According to an embodiment of the present disclosure, the above-mentioned T lymphocytes may further include at least one of the following additional technical features:

According to an embodiment of the present disclosure, the first single-chain antibody is CD19 single-chain antibody, the second single-chain antibody is CD22 single-chain antibody, the first antigen is CD19, the second antigen is CD22, and the the first heavy chain variable region is a CD19 heavy chain variable region, the first light chain variable region is a CD19 light chain variable region, and the second heavy chain variable region is a CD22 heavy chain variable region, The second light chain variable region is the CD22 light chain variable region. The T lymphocytes according to the embodiments of the present disclosure can specifically kill single/double positive tumor cells of CD19 and CD22,

According to an embodiment of the present disclosure, the first single-chain antibody is CD19 single-chain antibody, the second single-chain antibody is BCMA single-chain antibody, the first antigen is CD19, the second antigen is BCMA, and the The first heavy chain variable region is a CD19 heavy chain variable region, the first light chain variable region is a CD19 light chain variable region, and the second heavy chain variable region is a BCMA heavy chain variable region, The second light chain variable region is a BCMA light chain variable region.

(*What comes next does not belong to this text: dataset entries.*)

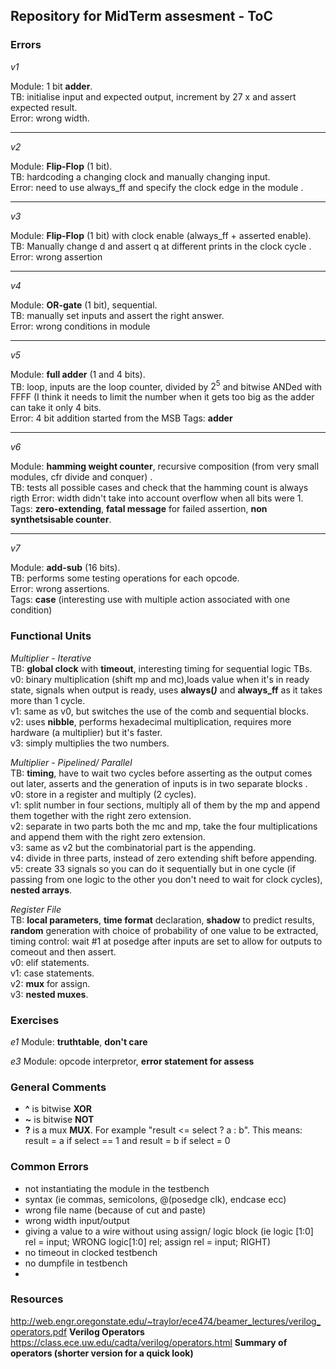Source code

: ## Repository for MidTerm assesment  -  ToC

### Errors  
*v1*

Module: 1 bit **adder**.<br>
TB: initialise input and expected output, increment by 27 x and assert expected result.<br>
Error: wrong width.<br>
***
*v2*

Module: **Flip-Flop** (1 bit).<br>
TB: hardcoding a changing clock and manually changing input.<br>
Error: need to use always_ff and specify the clock edge in the module .<br>
***
*v3*

Module: **Flip-Flop** (1 bit) with clock enable (always_ff + asserted enable).<br>
TB: Manually change d and assert q at different prints in the clock cycle .<br>
Error: wrong assertion
***
*v4*

Module: **OR-gate** (1 bit), sequential.<br>
TB: manually set inputs and assert the right answer.<br>
Error: wrong conditions in module
***
*v5*

Module: **full adder** (1 and 4 bits).<br>
TB: loop, inputs are the loop counter, divided by $2^5$ and bitwise ANDed with FFFF (I think it needs to limit the number when it gets too big as the adder can take it only 4 bits.<br>
Error: 4 bit addition started from the MSB
Tags: **adder**
***
*v6*

Module: **hamming weight counter**, recursive composition (from very small modules, cfr divide and conquer) .<br>
TB: tests all possible cases and check that the hamming count is always rigth
Error: width didn't take into account overflow when all bits were 1.<br>
Tags: **zero-extending**, **fatal message** for failed assertion, **non synthetsisable counter**.<br>
***
*v7*

Module: **add-sub** (16 bits).<br>
TB: performs some testing operations for each opcode.<br>
Error: wrong assertions.<br>
Tags: **case** (interesting use with multiple action associated with one condition)

### Functional Units
*Multiplier - Iterative* <br>
TB: **global clock** with **timeout**, interesting timing for sequential logic TBs.<br>
v0: binary multiplication (shift mp and mc),loads value when it's in ready state, signals when output is ready, uses **always(*)*** and **always_ff** as it takes more than 1 cycle.<br>
v1: same as v0, but switches the use of the comb and sequential blocks.<br>
v2: uses **nibble**, performs hexadecimal multiplication, requires more hardware (a multiplier) but it's faster.<br>
v3: simply multiplies the two numbers.<br>

*Multiplier - Pipelined/ Parallel* <br>
TB: **timing**, have to wait two cycles before asserting as the output comes out later, asserts and the generation of inputs is in two separate blocks .<br>
v0: store in a register and multiply (2 cycles).<br>
v1: split number in four sections, multiply all of them by the mp and append them together with the right zero extension.<br>
v2: separate in two parts both the mc and mp, take the four multiplications and append them with the right zero extension.<br>
v3: same as v2 but the combinatorial part is the appending.<br> 
v4: divide in three parts, instead of zero extending shift before appending.<br>
v5: create 33 signals so you can do it sequentially but in one cycle (if passing from one logic to the other you don't need to wait for clock cycles), **nested arrays**.<br> 

*Register File* <br>
TB: **local parameters**, **time format** declaration, **shadow** to predict results, **random** generation with choice of probability of one value to be extracted, timing control: wait #1 at posedge after inputs are set to allow for outputs to comeout and then assert.<br>
v0: elif statements.<br>
v1: case statements.<br>
v2: **mux** for assign.<br>
v3: **nested muxes**.<br>

### Exercises
*e1*
Module: **truthtable**, **don't care**

*e3*
Module: opcode interpretor, **error statement for assess** 

### General Comments 
- **^** is bitwise **XOR**
- **~** is bitwise **NOT**
- **?** is a mux **MUX**. For example "result <= select ? a : b". This means: result = a if select == 1 and result = b if select = 0

### Common Errors 
- not instantiating the module in the testbench
- syntax (ie commas, semicolons, @(posedge clk), endcase ecc) 
- wrong file name (because of cut and paste)
- wrong width input/output
- giving a value to a wire without using assign/ logic block (ie logic [1:0] rel = input; WRONG   logic[1:0] rel;  assign rel = input; RIGHT) 
- no timeout in clocked testbench 
- no dumpfile in testbench 
- 

### Resources 
http://web.engr.oregonstate.edu/~traylor/ece474/beamer_lectures/verilog_operators.pdf    **Verilog Operators**
https://class.ece.uw.edu/cadta/verilog/operators.html **Summary of operators (shorter version for a quick look)**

According to an embodiment of the present disclosure, the N-terminus of the first connecting peptide is connected to the C-terminus of the second single-chain antibody, and the C-terminus of the first connecting peptide is connected to the N-terminus of the first single-chain antibody , the C-terminus of the first single-chain antibody is connected to the N-terminus of the CD8 hinge region. The inventors found that the second single-chain antibody, the first connecting peptide and the first single-chain antibody in the above-mentioned connecting sequence, the secretion of cytokines, such as IL-2, IFN-γ, is lower, according to the embodiment of the present disclosure. In vivo treatment of T lymphocytes is safer.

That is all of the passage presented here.